(Pictures paired with source code)

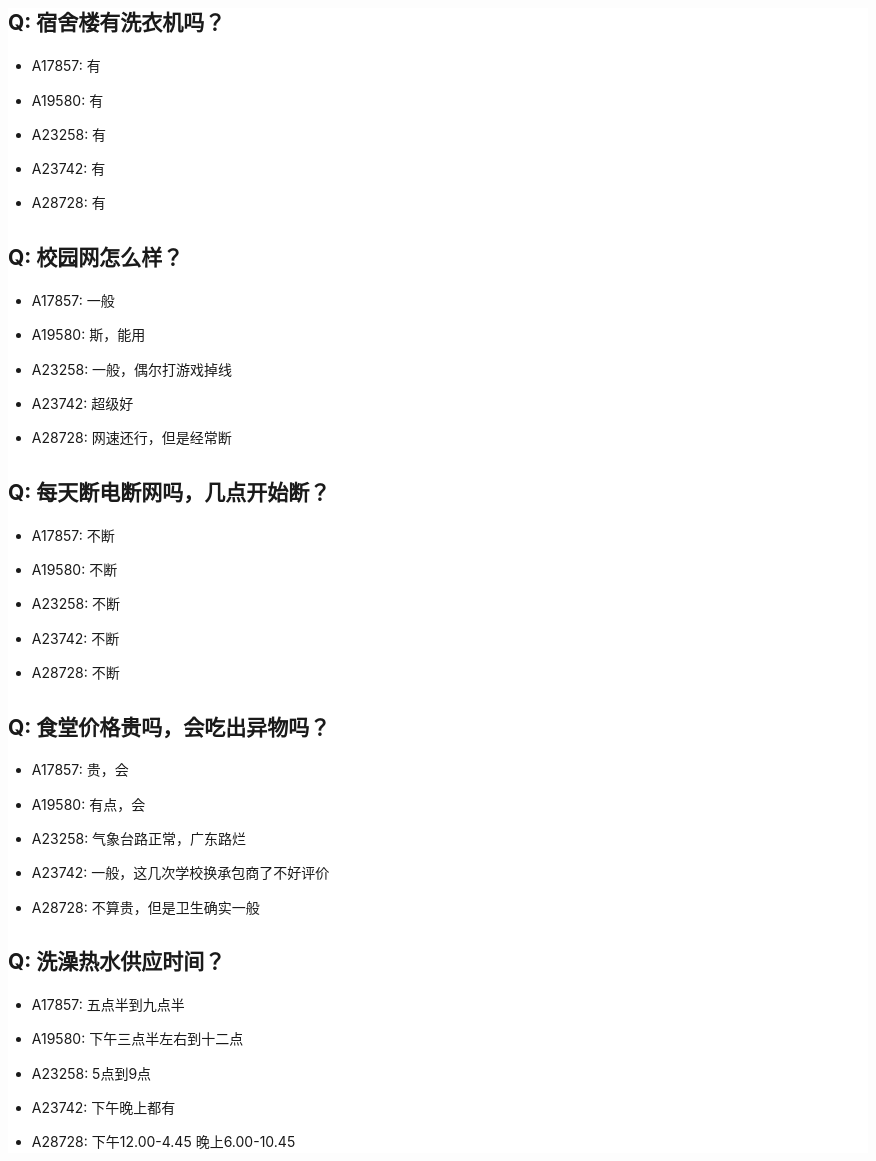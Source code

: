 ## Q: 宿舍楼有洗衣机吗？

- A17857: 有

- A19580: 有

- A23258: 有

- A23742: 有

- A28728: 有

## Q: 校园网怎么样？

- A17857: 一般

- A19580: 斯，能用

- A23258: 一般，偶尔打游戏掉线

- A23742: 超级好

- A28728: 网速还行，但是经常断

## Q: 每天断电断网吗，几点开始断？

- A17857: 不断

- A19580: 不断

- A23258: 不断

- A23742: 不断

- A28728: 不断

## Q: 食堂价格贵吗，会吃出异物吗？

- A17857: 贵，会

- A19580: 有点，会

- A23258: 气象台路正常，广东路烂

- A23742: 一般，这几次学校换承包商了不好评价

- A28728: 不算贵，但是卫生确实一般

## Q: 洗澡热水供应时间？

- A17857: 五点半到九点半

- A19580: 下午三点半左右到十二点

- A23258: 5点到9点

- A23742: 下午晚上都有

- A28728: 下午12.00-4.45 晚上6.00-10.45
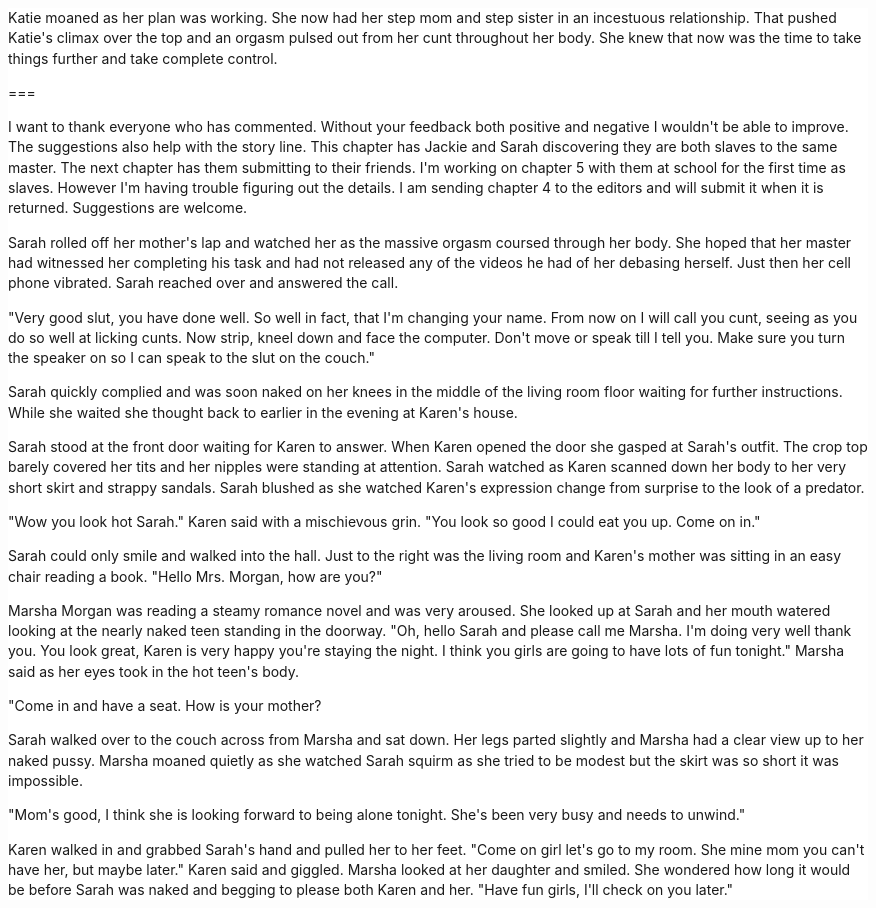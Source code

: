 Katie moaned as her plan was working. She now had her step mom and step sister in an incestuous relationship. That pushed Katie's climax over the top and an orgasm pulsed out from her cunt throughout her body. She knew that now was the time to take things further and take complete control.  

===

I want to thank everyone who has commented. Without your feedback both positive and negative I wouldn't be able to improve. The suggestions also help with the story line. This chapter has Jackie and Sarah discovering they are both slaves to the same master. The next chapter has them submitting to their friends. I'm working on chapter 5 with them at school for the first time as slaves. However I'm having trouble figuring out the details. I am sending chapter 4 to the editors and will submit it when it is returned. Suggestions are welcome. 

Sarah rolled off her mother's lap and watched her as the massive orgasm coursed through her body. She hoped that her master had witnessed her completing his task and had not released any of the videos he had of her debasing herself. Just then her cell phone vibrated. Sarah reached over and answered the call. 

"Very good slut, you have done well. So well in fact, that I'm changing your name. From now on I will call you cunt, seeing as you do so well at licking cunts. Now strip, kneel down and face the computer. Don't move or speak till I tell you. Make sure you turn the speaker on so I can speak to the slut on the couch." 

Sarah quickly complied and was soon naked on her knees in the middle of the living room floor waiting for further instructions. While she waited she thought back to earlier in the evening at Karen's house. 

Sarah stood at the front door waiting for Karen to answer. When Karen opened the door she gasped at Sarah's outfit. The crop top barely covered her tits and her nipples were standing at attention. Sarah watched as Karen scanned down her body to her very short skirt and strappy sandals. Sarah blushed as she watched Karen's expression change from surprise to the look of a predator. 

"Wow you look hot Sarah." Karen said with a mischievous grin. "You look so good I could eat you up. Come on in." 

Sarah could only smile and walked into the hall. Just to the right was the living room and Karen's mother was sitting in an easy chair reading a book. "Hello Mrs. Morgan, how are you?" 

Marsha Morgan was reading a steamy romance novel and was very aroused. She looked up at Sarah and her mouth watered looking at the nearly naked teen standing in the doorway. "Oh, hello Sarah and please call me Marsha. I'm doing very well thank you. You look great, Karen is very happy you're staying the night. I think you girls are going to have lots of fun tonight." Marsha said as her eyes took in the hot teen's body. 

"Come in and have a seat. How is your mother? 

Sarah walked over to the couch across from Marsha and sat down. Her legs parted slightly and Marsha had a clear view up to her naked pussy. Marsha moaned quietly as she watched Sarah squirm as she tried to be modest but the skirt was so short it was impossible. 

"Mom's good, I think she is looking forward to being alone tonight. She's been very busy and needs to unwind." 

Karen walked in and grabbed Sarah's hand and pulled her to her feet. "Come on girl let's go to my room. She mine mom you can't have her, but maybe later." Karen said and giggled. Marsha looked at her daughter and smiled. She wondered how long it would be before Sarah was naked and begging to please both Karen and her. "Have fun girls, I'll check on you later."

WORK REQUEST: Output every entry above exactly, minus the pictures.

EXPECTED OUTPUT:
Source code

: ## Q: 宿舍楼有洗衣机吗？

- A17857: 有

- A19580: 有

- A23258: 有

- A23742: 有

- A28728: 有

## Q: 校园网怎么样？

- A17857: 一般

- A19580: 斯，能用

- A23258: 一般，偶尔打游戏掉线

- A23742: 超级好

- A28728: 网速还行，但是经常断

## Q: 每天断电断网吗，几点开始断？

- A17857: 不断

- A19580: 不断

- A23258: 不断

- A23742: 不断

- A28728: 不断

## Q: 食堂价格贵吗，会吃出异物吗？

- A17857: 贵，会

- A19580: 有点，会

- A23258: 气象台路正常，广东路烂

- A23742: 一般，这几次学校换承包商了不好评价

- A28728: 不算贵，但是卫生确实一般

## Q: 洗澡热水供应时间？

- A17857: 五点半到九点半

- A19580: 下午三点半左右到十二点

- A23258: 5点到9点

- A23742: 下午晚上都有

- A28728: 下午12.00-4.45 晚上6.00-10.45
Source code

: Katie moaned as her plan was working. She now had her step mom and step sister in an incestuous relationship. That pushed Katie's climax over the top and an orgasm pulsed out from her cunt throughout her body. She knew that now was the time to take things further and take complete control.  

===

I want to thank everyone who has commented. Without your feedback both positive and negative I wouldn't be able to improve. The suggestions also help with the story line. This chapter has Jackie and Sarah discovering they are both slaves to the same master. The next chapter has them submitting to their friends. I'm working on chapter 5 with them at school for the first time as slaves. However I'm having trouble figuring out the details. I am sending chapter 4 to the editors and will submit it when it is returned. Suggestions are welcome. 

Sarah rolled off her mother's lap and watched her as the massive orgasm coursed through her body. She hoped that her master had witnessed her completing his task and had not released any of the videos he had of her debasing herself. Just then her cell phone vibrated. Sarah reached over and answered the call. 

"Very good slut, you have done well. So well in fact, that I'm changing your name. From now on I will call you cunt, seeing as you do so well at licking cunts. Now strip, kneel down and face the computer. Don't move or speak till I tell you. Make sure you turn the speaker on so I can speak to the slut on the couch." 

Sarah quickly complied and was soon naked on her knees in the middle of the living room floor waiting for further instructions. While she waited she thought back to earlier in the evening at Karen's house. 

Sarah stood at the front door waiting for Karen to answer. When Karen opened the door she gasped at Sarah's outfit. The crop top barely covered her tits and her nipples were standing at attention. Sarah watched as Karen scanned down her body to her very short skirt and strappy sandals. Sarah blushed as she watched Karen's expression change from surprise to the look of a predator. 

"Wow you look hot Sarah." Karen said with a mischievous grin. "You look so good I could eat you up. Come on in." 

Sarah could only smile and walked into the hall. Just to the right was the living room and Karen's mother was sitting in an easy chair reading a book. "Hello Mrs. Morgan, how are you?" 

Marsha Morgan was reading a steamy romance novel and was very aroused. She looked up at Sarah and her mouth watered looking at the nearly naked teen standing in the doorway. "Oh, hello Sarah and please call me Marsha. I'm doing very well thank you. You look great, Karen is very happy you're staying the night. I think you girls are going to have lots of fun tonight." Marsha said as her eyes took in the hot teen's body. 

"Come in and have a seat. How is your mother? 

Sarah walked over to the couch across from Marsha and sat down. Her legs parted slightly and Marsha had a clear view up to her naked pussy. Marsha moaned quietly as she watched Sarah squirm as she tried to be modest but the skirt was so short it was impossible. 

"Mom's good, I think she is looking forward to being alone tonight. She's been very busy and needs to unwind." 

Karen walked in and grabbed Sarah's hand and pulled her to her feet. "Come on girl let's go to my room. She mine mom you can't have her, but maybe later." Karen said and giggled. Marsha looked at her daughter and smiled. She wondered how long it would be before Sarah was naked and begging to please both Karen and her. "Have fun girls, I'll check on you later."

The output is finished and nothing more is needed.